En France, un rapport de l'InVS (Institut de veille sanitaire), publié aujourd'hui premier décembre, confirme que la maladie ralentit sa progression. En 2007, 5,03 millions des tests de dépistage ont été effectués, permettant de diagnostiquer 6.500 cas de séropositivité, contre 7.500 en 2006. Prudents, les auteurs de l'étude rappellent qu'une baisse du nombre de tests positifs ne prouve pas que le nombre de contaminations a réellement diminué. Selon eux, les risques ont même augmenté chez les homosexuels masculins, à cause, semble-t-il, d'un relâchement sur la prévention. La tendance générale à la baisse en France apparaît due à la diminution du nombre de cas chez les personnes d'origine étrangère, pour une raison mal expliquée (baisse du flux migratoire, régression de la maladie dans les pays d'origine...).

 

image: sidaction.com

Le slogan de cette 20ème Journée "mener, responsabiliser, s'activer" doit, selon les organisateurs, souligner "le leadership politique nécessaire pour respecter les engagements pris, en particulier la promesse d'accès universel à la prévention, au traitement, aux soins et au soutien".
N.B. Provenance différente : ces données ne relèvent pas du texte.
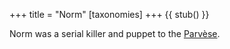 +++
title = "Norm"
[taxonomies]
+++
{{ stub() }}

Norm was a serial killer and puppet to the [Parvèse](@/families/parvese.md).

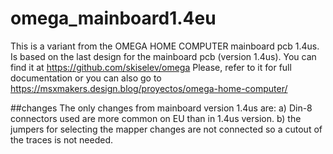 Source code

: # omega_mainboard1.4eu
This is a variant from the OMEGA HOME COMPUTER mainboard pcb 1.4us.
Is based on the last design for the mainboard pcb (version 1.4us). You can find it at https://github.com/skiselev/omega
Please, refer to it for full documentation or you can also go to https://msxmakers.design.blog/proyectos/omega-home-computer/

##changes
The only changes from mainboard version 1.4us are:
a) Din-8 connectors used are more common on EU than in 1.4us version.
b) the jumpers for selecting the mapper changes are not connected so a cutout of the traces is not needed.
Avec 33 millions de personnes atteintes aujourd'hui par le VIH, le sida, maladie contrôlée par des trithérapies qui ne font qu'endormir le virus, reste une pandémie de premier plan.

On est loin d'un "accès universel" aux traitements, puisqu'une majorité des personnes atteintes, essentiellement en Afrique, n'y ont pas accès. Dans le monde, quand une personne est mise sous traitement, trois sont contaminées. Il y en a eu, en France en 2007, 5.200 nouvelles infections, des milliers de personnes ignorant qu'elles sont infectées.